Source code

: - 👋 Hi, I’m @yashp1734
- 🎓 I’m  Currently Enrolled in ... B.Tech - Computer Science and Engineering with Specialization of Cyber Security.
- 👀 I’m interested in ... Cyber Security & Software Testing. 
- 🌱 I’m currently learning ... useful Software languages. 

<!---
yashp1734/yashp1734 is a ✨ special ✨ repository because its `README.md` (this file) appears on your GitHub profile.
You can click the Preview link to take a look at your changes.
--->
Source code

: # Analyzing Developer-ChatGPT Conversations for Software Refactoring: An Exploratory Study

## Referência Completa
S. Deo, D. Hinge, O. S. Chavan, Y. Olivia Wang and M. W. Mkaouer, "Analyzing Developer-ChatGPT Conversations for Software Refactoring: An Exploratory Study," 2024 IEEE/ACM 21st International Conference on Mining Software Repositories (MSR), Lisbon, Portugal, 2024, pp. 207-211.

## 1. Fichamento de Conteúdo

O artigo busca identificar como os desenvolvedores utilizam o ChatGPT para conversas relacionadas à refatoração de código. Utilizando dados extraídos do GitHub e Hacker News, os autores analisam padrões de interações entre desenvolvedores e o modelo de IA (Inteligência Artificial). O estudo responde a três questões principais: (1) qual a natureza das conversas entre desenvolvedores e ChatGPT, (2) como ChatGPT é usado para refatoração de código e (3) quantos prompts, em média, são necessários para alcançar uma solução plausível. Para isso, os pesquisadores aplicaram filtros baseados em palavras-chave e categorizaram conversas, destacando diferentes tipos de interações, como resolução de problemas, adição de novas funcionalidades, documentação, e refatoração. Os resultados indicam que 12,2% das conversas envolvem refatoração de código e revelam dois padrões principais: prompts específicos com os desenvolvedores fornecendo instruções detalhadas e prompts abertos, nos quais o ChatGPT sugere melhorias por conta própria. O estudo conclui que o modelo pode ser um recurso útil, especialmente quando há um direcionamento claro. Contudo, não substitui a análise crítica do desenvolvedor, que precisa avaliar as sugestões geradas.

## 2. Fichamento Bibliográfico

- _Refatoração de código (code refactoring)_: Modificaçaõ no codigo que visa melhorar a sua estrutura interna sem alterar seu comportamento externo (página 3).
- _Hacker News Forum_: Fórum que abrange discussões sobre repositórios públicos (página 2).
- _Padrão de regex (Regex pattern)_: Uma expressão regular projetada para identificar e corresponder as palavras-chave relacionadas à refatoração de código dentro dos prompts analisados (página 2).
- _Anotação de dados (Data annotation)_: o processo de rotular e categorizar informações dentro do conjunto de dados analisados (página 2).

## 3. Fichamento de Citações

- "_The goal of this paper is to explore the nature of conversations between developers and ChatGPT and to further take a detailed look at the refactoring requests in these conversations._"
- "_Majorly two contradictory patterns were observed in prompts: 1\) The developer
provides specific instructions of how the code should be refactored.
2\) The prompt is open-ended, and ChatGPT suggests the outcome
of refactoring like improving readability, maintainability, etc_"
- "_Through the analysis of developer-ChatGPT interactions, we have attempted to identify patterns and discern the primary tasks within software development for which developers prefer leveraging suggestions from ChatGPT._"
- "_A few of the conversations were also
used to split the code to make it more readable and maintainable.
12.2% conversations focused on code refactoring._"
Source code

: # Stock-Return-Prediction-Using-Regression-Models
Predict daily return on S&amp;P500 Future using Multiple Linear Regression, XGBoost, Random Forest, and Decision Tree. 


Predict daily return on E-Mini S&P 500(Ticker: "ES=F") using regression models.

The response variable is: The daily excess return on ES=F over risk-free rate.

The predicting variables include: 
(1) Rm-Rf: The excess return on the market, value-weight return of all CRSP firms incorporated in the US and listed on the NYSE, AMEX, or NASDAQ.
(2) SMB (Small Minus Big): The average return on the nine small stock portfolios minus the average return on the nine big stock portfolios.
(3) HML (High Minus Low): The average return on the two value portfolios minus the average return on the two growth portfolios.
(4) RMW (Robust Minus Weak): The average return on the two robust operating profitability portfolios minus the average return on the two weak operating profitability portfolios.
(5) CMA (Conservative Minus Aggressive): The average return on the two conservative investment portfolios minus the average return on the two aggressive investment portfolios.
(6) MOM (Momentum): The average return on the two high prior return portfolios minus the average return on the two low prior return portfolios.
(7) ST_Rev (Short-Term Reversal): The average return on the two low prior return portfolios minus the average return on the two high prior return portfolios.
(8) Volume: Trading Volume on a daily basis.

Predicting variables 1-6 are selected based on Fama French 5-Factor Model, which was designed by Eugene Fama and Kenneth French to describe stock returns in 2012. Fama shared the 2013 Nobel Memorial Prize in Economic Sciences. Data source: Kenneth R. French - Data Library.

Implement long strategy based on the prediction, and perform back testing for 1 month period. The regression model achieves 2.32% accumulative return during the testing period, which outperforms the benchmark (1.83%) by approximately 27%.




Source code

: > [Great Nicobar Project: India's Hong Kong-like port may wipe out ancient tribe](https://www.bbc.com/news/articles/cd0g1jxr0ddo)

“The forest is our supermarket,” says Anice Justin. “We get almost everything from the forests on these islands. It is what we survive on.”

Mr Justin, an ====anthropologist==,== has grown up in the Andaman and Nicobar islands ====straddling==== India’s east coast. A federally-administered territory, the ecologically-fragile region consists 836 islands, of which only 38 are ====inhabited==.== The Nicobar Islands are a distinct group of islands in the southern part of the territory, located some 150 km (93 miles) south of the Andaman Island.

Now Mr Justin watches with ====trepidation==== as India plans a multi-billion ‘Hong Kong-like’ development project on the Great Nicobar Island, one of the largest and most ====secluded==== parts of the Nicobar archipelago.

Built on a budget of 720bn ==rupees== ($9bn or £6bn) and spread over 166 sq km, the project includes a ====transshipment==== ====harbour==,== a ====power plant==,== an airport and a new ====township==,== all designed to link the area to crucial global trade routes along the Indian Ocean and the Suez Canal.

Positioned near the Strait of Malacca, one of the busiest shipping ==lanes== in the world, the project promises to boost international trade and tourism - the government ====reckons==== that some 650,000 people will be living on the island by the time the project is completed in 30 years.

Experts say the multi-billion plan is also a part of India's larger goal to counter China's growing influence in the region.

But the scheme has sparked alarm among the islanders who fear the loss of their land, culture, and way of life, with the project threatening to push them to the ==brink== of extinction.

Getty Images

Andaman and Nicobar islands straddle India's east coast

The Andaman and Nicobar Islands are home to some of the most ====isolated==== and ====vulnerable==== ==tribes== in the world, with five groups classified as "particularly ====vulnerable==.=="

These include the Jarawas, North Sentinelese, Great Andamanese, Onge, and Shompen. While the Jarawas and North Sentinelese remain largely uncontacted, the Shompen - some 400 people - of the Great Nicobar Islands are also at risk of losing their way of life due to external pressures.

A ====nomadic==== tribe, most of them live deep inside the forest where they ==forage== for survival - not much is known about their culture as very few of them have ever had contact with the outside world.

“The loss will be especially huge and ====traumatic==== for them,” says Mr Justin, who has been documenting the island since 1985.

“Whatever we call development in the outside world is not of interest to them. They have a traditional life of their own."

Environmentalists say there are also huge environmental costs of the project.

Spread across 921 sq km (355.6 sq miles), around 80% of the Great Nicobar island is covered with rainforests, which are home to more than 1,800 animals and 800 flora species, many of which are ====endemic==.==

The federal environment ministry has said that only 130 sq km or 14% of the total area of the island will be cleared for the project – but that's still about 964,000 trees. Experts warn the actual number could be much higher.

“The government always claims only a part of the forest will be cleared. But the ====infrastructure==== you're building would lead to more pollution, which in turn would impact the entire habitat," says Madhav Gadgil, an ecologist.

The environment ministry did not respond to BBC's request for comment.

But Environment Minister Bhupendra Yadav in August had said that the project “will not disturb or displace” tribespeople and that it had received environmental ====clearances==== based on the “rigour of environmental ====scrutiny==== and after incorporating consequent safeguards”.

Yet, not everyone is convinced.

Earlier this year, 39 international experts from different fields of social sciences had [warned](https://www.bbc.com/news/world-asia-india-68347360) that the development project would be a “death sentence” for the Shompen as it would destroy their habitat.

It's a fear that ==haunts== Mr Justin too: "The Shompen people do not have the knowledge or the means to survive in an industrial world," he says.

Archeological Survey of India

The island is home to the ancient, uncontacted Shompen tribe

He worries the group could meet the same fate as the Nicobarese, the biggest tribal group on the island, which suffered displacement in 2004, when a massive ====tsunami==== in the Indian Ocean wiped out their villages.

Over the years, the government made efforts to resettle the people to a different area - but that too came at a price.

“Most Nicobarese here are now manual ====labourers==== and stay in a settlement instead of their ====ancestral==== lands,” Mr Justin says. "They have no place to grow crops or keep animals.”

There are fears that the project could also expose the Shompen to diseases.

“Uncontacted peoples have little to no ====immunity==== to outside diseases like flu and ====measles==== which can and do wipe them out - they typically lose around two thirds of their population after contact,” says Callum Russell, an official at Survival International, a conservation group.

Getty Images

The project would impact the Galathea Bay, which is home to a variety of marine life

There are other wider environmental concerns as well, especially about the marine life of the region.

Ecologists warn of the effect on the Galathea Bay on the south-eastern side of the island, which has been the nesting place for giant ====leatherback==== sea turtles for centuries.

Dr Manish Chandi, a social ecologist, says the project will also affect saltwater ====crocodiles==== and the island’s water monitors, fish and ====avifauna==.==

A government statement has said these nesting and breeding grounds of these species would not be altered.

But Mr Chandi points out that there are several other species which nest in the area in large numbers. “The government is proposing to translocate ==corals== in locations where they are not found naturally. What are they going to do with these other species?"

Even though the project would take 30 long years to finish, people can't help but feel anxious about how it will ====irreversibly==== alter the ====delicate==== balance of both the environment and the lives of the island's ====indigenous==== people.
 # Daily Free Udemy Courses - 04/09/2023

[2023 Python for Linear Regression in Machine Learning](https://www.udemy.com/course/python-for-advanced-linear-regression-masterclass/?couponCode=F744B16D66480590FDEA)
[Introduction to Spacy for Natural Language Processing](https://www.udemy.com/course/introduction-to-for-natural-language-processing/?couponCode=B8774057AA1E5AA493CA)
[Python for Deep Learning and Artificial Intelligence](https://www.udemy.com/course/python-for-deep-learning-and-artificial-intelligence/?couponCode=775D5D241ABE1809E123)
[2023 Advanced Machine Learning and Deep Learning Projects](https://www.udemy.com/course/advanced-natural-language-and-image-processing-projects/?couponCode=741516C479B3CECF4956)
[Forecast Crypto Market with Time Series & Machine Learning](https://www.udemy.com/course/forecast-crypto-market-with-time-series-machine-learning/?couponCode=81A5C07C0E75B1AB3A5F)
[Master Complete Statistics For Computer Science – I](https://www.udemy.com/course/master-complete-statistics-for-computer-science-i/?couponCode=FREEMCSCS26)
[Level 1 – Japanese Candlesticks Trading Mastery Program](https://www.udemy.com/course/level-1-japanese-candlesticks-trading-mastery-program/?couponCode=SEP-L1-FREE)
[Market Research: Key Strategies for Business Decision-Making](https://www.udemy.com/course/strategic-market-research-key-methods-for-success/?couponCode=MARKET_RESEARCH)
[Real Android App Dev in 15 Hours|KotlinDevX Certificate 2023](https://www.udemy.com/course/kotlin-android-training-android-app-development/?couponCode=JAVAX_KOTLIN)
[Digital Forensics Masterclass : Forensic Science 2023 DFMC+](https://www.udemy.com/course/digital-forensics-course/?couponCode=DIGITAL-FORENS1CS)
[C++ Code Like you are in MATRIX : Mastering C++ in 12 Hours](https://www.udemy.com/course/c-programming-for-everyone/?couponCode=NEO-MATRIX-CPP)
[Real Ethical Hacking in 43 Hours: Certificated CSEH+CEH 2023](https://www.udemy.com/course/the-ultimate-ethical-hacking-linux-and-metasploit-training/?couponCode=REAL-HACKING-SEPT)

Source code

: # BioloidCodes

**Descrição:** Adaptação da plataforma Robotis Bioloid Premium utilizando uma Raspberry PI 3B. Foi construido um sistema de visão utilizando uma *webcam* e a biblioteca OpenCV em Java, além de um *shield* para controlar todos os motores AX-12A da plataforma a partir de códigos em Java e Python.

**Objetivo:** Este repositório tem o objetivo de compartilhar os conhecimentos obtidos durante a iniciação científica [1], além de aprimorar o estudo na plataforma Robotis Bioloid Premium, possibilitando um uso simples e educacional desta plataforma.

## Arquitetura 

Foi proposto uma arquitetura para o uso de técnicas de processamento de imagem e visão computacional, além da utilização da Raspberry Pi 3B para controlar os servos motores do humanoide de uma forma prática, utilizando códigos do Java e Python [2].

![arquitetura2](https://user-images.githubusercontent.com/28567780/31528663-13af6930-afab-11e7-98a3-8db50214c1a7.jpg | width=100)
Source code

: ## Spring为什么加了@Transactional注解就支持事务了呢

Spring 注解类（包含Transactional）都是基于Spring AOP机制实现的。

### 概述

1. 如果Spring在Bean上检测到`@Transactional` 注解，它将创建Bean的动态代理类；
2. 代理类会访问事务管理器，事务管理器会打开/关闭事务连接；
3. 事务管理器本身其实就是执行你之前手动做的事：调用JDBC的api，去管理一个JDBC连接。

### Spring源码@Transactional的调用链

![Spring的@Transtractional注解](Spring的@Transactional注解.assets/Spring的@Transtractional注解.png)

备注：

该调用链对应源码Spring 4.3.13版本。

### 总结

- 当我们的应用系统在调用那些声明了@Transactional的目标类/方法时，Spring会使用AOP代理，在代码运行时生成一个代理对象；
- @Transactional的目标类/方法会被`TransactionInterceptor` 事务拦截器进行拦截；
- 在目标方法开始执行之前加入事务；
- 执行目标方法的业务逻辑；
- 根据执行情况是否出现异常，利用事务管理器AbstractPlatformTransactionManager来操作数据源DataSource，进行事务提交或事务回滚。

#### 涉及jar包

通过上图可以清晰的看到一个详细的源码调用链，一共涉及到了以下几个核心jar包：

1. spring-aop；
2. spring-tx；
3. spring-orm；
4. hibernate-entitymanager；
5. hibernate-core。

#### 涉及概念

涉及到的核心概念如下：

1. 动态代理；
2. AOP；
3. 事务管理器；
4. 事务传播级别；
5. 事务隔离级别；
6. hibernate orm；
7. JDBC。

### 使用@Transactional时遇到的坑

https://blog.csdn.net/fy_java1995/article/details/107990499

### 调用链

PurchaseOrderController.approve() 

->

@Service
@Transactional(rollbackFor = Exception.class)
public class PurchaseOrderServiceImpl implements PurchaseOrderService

(Task to carry out)
All lines in the listing above from the line containing "Positioned near the" to the line containing "The Andaman and Nicobar Islands are", inclusive, should be retyped exactly; no other lines should appear.

(Answer section)
Positioned near the Strait of Malacca, one of the busiest shipping ==lanes== in the world, the project promises to boost international trade and tourism - the government ====reckons==== that some 650,000 people will be living on the island by the time the project is completed in 30 years.

Experts say the multi-billion plan is also a part of India's larger goal to counter China's growing influence in the region.

But the scheme has sparked alarm among the islanders who fear the loss of their land, culture, and way of life, with the project threatening to push them to the ==brink== of extinction.

Getty Images

Andaman and Nicobar islands straddle India's east coast

The Andaman and Nicobar Islands are home to some of the most ====isolated==== and ====vulnerable==== ==tribes== in the world, with five groups classified as "particularly ====vulnerable==.=="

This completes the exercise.